* _WHAT TO WORK ON_
Find the line containing "# Document: n24.18" in the listing below. Repeat it exactly, along with each following line up to and including the one containing "[+ August 3, 1692]".

* _DATA SUPPLIED_

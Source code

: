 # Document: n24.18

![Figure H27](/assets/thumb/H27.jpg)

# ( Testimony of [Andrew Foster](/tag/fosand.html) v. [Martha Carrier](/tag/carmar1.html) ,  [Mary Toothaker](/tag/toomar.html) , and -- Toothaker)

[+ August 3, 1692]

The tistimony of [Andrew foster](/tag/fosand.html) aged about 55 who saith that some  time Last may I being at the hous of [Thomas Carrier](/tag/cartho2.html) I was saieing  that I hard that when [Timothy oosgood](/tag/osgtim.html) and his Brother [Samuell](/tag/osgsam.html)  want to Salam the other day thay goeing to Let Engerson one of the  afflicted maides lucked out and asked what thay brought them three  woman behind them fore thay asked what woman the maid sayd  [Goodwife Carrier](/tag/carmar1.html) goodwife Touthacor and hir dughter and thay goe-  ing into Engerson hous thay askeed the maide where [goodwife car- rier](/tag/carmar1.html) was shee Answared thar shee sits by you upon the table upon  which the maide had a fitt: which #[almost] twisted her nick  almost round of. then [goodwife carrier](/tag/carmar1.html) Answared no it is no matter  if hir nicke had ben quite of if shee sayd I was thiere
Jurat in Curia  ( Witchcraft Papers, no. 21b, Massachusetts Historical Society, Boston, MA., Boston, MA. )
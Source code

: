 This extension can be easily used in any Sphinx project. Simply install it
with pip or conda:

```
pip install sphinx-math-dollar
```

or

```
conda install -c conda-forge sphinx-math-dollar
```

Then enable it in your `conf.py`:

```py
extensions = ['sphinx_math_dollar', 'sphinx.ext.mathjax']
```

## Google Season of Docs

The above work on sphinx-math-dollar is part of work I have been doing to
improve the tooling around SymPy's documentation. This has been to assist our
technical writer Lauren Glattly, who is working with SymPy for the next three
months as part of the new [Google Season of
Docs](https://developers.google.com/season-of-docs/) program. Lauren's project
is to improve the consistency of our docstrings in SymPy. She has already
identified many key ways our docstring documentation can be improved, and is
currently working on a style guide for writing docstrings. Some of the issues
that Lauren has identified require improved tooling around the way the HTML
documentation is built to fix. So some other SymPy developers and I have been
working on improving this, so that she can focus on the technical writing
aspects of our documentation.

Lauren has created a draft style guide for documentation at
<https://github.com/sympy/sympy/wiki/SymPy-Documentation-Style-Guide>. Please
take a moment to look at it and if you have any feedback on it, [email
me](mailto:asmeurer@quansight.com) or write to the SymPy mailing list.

* _EXERCISE RESPONSE_
: # Document: n24.18

![Figure H27](/assets/thumb/H27.jpg)

# ( Testimony of [Andrew Foster](/tag/fosand.html) v. [Martha Carrier](/tag/carmar1.html) ,  [Mary Toothaker](/tag/toomar.html) , and -- Toothaker)

[+ August 3, 1692]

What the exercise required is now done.